Интересным представляется анализ концепта «русскость» в произведениях отечественных писателей. Исследователь В.Г. Зусман считает, что изучение концепта в литературе может помочь нам лучше понять произведение и увидеть новые грани его интерпретации: «Литературный концепт — такой образ, символ или мотив, который имеет «выход» на геополитические, исторические, этнопсихологические моменты, лежащие вне художественного произведения» [4, с. 14]. Художественные репрезентации концепта выражаются через детали предметной изобразительности и систему мотивов произведения; они могут быть тесно связаны с его содержанием (идеей) и формой, воздействовать на сюжет и композицию текста.
В нашей статье отражены результаты исследования концепта «русскость» как центрального концепта художественной картины мира А.П. Чехова. Концепт «русскость» в творчестве писателя не был предметом специального рассмотрения, что определяет новизну нашей работы.

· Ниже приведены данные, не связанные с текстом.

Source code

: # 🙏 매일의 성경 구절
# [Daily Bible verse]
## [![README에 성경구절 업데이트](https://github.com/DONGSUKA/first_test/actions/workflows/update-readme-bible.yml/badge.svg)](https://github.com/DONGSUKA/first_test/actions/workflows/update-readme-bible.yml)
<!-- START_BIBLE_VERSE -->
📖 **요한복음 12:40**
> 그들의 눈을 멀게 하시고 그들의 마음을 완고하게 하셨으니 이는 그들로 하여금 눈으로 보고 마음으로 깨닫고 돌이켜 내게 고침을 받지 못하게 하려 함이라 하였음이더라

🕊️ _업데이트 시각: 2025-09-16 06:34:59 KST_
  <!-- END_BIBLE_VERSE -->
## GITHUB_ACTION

Чехов известен своими произведениями о русской жизни и культуре. Критики и исследователи начала 1900-х годов изучали произведения художника, чтобы понять, как он описывает жизнь в России и что значит быть русским человеком. Одни исследователи считали, что писатель точно показывал, какой была жизнь в России (Л.Н. Толстой, А.М. Горький), а в своих произведениях он предстал как глубокий мыслитель (С.Н. Булгаков, В.В. Розанов и др.) [1]. Другие же полагали, что Чехов изображал русскую жизнь неточно и нереалистично (Ю. Александрович [А.Н. Потеряхин]) [2], поскольку был ограничен «рамками своего времени» и не совсем точно показывал, какой была русская жизнь на самом деле (Н.К. Михайловский, А.М. Скабичевский Д.С. Мережковский, З.Н. Гиппиус и др.) [7]. Некоторые критики видели в Чехове социолога или мыслителя, не учитывая, как взаимодействуют между собой автор и персонажи рассказов и повестей писателя. Данная тенденция наблюдалась в литературной критике и в более поздние годы. В то же время, интересно, что «за рубежом в качестве «самого русского» писателя, в художественных произведениях которого наиболее полно воплощено русское бытие, нередко рассматривают именно А.П. Чехова. При этом представители других культур признают Чехова «своим», считая его творчество близким своей ментальности и указывая на поэтические особенности художественного мира писателя, которые воплощают «вненациональные» ценности и характеризуют принципы сознания человека любой культуры» [10, с. 127].
По нашему мнению, концепт «русскость» реализуется у Чехова такими репрезентациями, как: «Россия», «Русь», «русский», «русский человек», «Москва», «Петербург», «столица», «провинция», «дорога», «степь», «деревня», «дом», «сад», «усадьба» и др. Действие повестей и рассказов Чехова происходит преимущественно в провинциальных городах и в столицах — Москве и Санкт-Петербурге. Обратимся к прозаическим произведениям писателя.
«Степь» (1888): «Но ничто не походило так мало на вчерашнее, как дорога. Что-то необыкновенно широкое, размашистое и богатырское тянулось по степи вместо дороги: то была серая полоса, хорошо выезженная и покрытая пылью, как все дороги, но шириною в несколько десятков сажен. Своим простором она возбудила в Егорушке недоумение и навела его на сказочные мысли. Кто по ней ездит? Кому нужен такой простор? Непонятно и странно. Можно, в самом деле, подумать, что на Руси еще не перевелись громадные, широко шагающие люди, вроде Ильи Муромца и Соловья Разбойника, и что еще не вымерли богатырские кони» [С. 7, с. 48; курсив мой. — В.Л.]. В повести неоднократно употребляется национально идентифицирующее определение «русский», существительные «Россия» и «Русь». Действие происходит не просто в степи, но именно на Руси. В приведенном фрагменте слово «Русь» используется для обозначения прошлого России, полного вибрации стихии, свободы и широкого пространства. Это пространство, где сила природы, символизирующая волю, проявляется без ограничений общества. В событиях участвуют не просто «степняки», но русские люди.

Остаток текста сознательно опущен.